──────── Data for this task

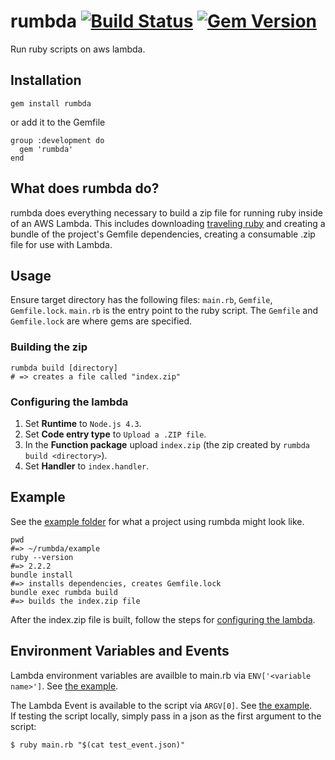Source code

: # rumbda [![Build Status](https://travis-ci.org/kleaver/rumbda.svg?branch=master)](https://travis-ci.org/kleaver/rumbda) [![Gem Version](https://badge.fury.io/rb/rumbda.svg)](https://badge.fury.io/rb/rumbda)
Run ruby scripts on aws lambda.

## Installation
```
gem install rumbda
```
or add it to the Gemfile

```
group :development do
  gem 'rumbda'
end
```

## What does rumbda do?
rumbda does everything necessary to build a zip file for running ruby inside of an AWS Lambda. This includes downloading [traveling ruby](https://github.com/phusion/traveling-ruby) and creating a bundle of the project's Gemfile dependencies, creating a consumable .zip file for use with Lambda.

## Usage
Ensure target directory has the following files: `main.rb`, `Gemfile`, `Gemfile.lock`.
`main.rb` is the entry point to the ruby script. The `Gemfile` and `Gemfile.lock` are where gems are specified.

### Building the zip

```
rumbda build [directory]
# => creates a file called "index.zip"
```

### Configuring the lambda
1. Set **Runtime** to `Node.js 4.3`.
1. Set **Code entry type** to `Upload a .ZIP file`.
1. In the **Function package** upload `index.zip` (the zip created by `rumbda build <directory>`).
1. Set **Handler** to `index.handler`.

## Example
See the [example folder](example/) for what a project using rumbda might look like.
```
pwd
#=> ~/rumbda/example
ruby --version
#=> 2.2.2
bundle install
#=> installs dependencies, creates Gemfile.lock
bundle exec rumbda build
#=> builds the index.zip file
```
After the index.zip file is built, follow the steps for [configuring the lambda](#configuring-the-lambda).

## Environment Variables and Events
Lambda environment variables are availble to main.rb via `ENV['<variable name>']`.  See [the example](example/main.rb#L8).

The Lambda Event is available to the script via `ARGV[0]`.  See [the example](example/main.rb#L9).  
If testing the script locally, simply pass in a json as the first argument to the script:
```
$ ruby main.rb "$(cat test_event.json)"
```
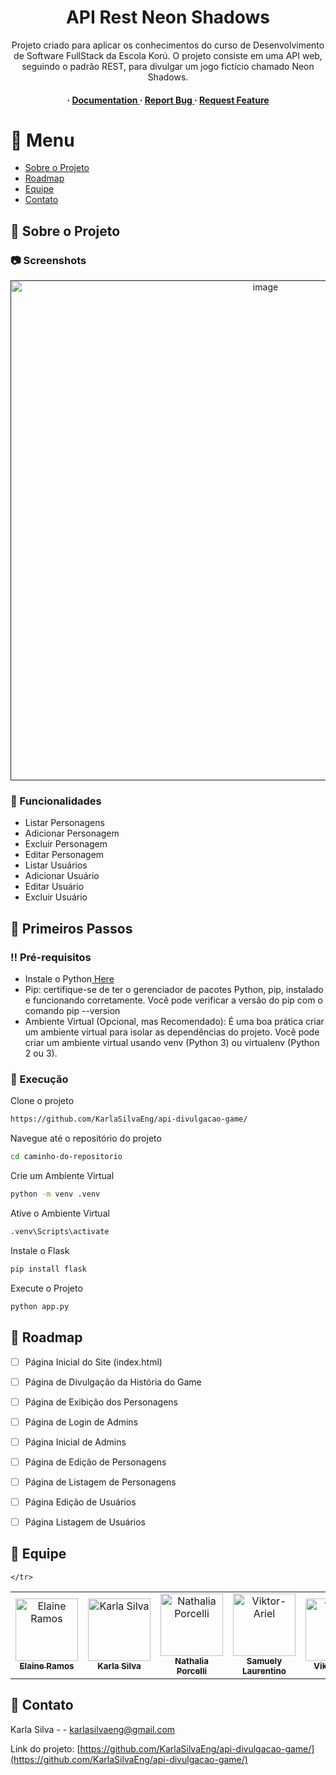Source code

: <div align='center'>

<h1>API Rest Neon Shadows</h1>
<p>Projeto criado para aplicar os conhecimentos do curso de Desenvolvimento de Software FullStack da Escola Korú. O projeto consiste em uma API web, seguindo o padrão REST, para divulgar um jogo fictício chamado Neon Shadows.</p>

<h4> <span> · </span> <a href="https://github.com/KarlaSilvaEng/api-divulgacao-game/blob/master/README.md"> Documentation </a> <span> · </span> <a href="https://github.com/KarlaSilvaEng/api-divulgacao-game/issues"> Report Bug </a> <span> · </span> <a href="https://github.com/KarlaSilvaEng/api-divulgacao-game/issues"> Request Feature </a> </h4>


</div>

# :notebook_with_decorative_cover: Menu

- [Sobre o Projeto](#star2-sobre-o-projeto)
- [Roadmap](#compass-roadmap)
- [Equipe](#wave-equipe)
- [Contato](#handshake-contato)


## :star2: Sobre o Projeto

### :camera: Screenshots
<div align="center"> <a href=""><img src="A API REST do jogo fictício Neon Shadows está sendo desenvolvida ao longo do Curso de Desenvolvimento de Software da Korú. " alt='image' width='800'/></a> </div>



### :dart: Funcionalidades
- Listar Personagens
- Adicionar Personagem
- Excluir Personagem
- Editar Personagem
- Listar Usuários
- Adicionar Usuário
- Editar Usuário
- Excluir Usuário


## :toolbox: Primeiros Passos

### :bangbang: Pré-requisitos

- Instale o Python<a href="https://www.python.org/downloads/"> Here</a>
- Pip: certifique-se de ter o gerenciador de pacotes Python, pip, instalado e funcionando corretamente. Você pode verificar a versão do pip com o comando pip --version
- Ambiente Virtual (Opcional, mas Recomendado): É uma boa prática criar um ambiente virtual para isolar as dependências do projeto. Você pode criar um ambiente virtual usando venv (Python 3) ou virtualenv (Python 2 ou 3).


### :running: Execução

Clone o projeto

```bash
https://github.com/KarlaSilvaEng/api-divulgacao-game/
```
Navegue até o repositório do projeto
```bash
cd caminho-do-repositorio
```
Crie um Ambiente Virtual
```bash
python -m venv .venv
```
Ative o Ambiente Virtual
```bash
.venv\Scripts\activate
```
Instale o Flask
```bash
pip install flask
```
Execute o Projeto
```bash
python app.py
```


## :compass: Roadmap

* [ ] Página Inicial do Site (index.html)
* [ ] Página de Divulgação da História do Game
* [ ] Página de Exibição dos Personagens
* [ ] Página de Login de Admins
* [ ] Página Inicial de Admins
* [ ] Página de Edição de Personagens
* [ ] Página de Listagem de Personagens
* [ ] Página Edição de Usuários
* [ ] Página Listagem de Usuários


## :wave: Equipe

<table>
    <tr>
        <td align="center">
            <a href="https://github.com/ramoselainedev">
                <img src="https://avatars.githubusercontent.com/u/105077854?v=4" width="100px;" alt="Elaine Ramos"/>
                <br/>
                <sub><b>Elaine Ramos</b></sub>
            </a>
        </td>
              <td align="center">
            <a href="https://github.com/karlasilvaeng">
                <img src="https://avatars.githubusercontent.com/u/96357083?v=4" width="100px;" alt="Karla Silva"/>
                <br/>
                <sub><b>Karla Silva</b></sub>
            </a>
        </td>
        <td align="center">
            <a href="https://github.com/nathaliaporcelli">
                <img src="https://avatars.githubusercontent.com/u/57419374?v=4" width="100px;" alt="Nathalia Porcelli"/>
                <br />
                <sub><b>Nathalia Porcelli</b></sub>
            </a>
        </td>
        <td align="center">
            <a href="https://github.com/samuelylaurentino">
                <img src="https://avatars.githubusercontent.com/u/56741500?v=4" width="100px;" alt="Viktor-Ariel"/>
                <br />
                <sub><b>Samuely Laurentino</b></sub>
            </a>
        </td>
        <td align="center">
            <a href="https://github.com/viktor-ariel">
                <img src="https://avatars.githubusercontent.com/u/98894099?v=4" width="100px;" alt="Viktor-Ariel"/>
                <br />
                <sub><b>Viktor Ariel</b></sub>
            </a>
        </td>
         <td align="center">
            <a href="https://github.com/lbscarvalho">
                <img src="https://avatars.githubusercontent.com/u/126473476?v=4" width="100px;" alt="Lucas-Borges"/>
                <br />
                <sub><b>Lucas Borges</b></sub>
            </a>
        </td>


        
    </tr>
</table>





## :handshake: Contato

Karla Silva - - karlasilvaeng@gmail.com

Link do projeto: [https://github.com/KarlaSilvaEng/api-divulgacao-game/](https://github.com/KarlaSilvaEng/api-divulgacao-game/)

────────────────

Both the line containing "Instale o Flask" and the line containing "<sub><b>Nathalia Porcelli</b></sub>" belong in the answer. Print them and every line above that falls between them exactly, and no others.

Instale o Flask
```bash
pip install flask
```
Execute o Projeto
```bash
python app.py
```


## :compass: Roadmap

* [ ] Página Inicial do Site (index.html)
* [ ] Página de Divulgação da História do Game
* [ ] Página de Exibição dos Personagens
* [ ] Página de Login de Admins
* [ ] Página Inicial de Admins
* [ ] Página de Edição de Personagens
* [ ] Página de Listagem de Personagens
* [ ] Página Edição de Usuários
* [ ] Página Listagem de Usuários


## :wave: Equipe

<table>
    <tr>
        <td align="center">
            <a href="https://github.com/ramoselainedev">
                <img src="https://avatars.githubusercontent.com/u/105077854?v=4" width="100px;" alt="Elaine Ramos"/>
                <br/>
                <sub><b>Elaine Ramos</b></sub>
            </a>
        </td>
              <td align="center">
            <a href="https://github.com/karlasilvaeng">
                <img src="https://avatars.githubusercontent.com/u/96357083?v=4" width="100px;" alt="Karla Silva"/>
                <br/>
                <sub><b>Karla Silva</b></sub>
            </a>
        </td>
        <td align="center">
            <a href="https://github.com/nathaliaporcelli">
                <img src="https://avatars.githubusercontent.com/u/57419374?v=4" width="100px;" alt="Nathalia Porcelli"/>
                <br />
                <sub><b>Nathalia Porcelli</b></sub>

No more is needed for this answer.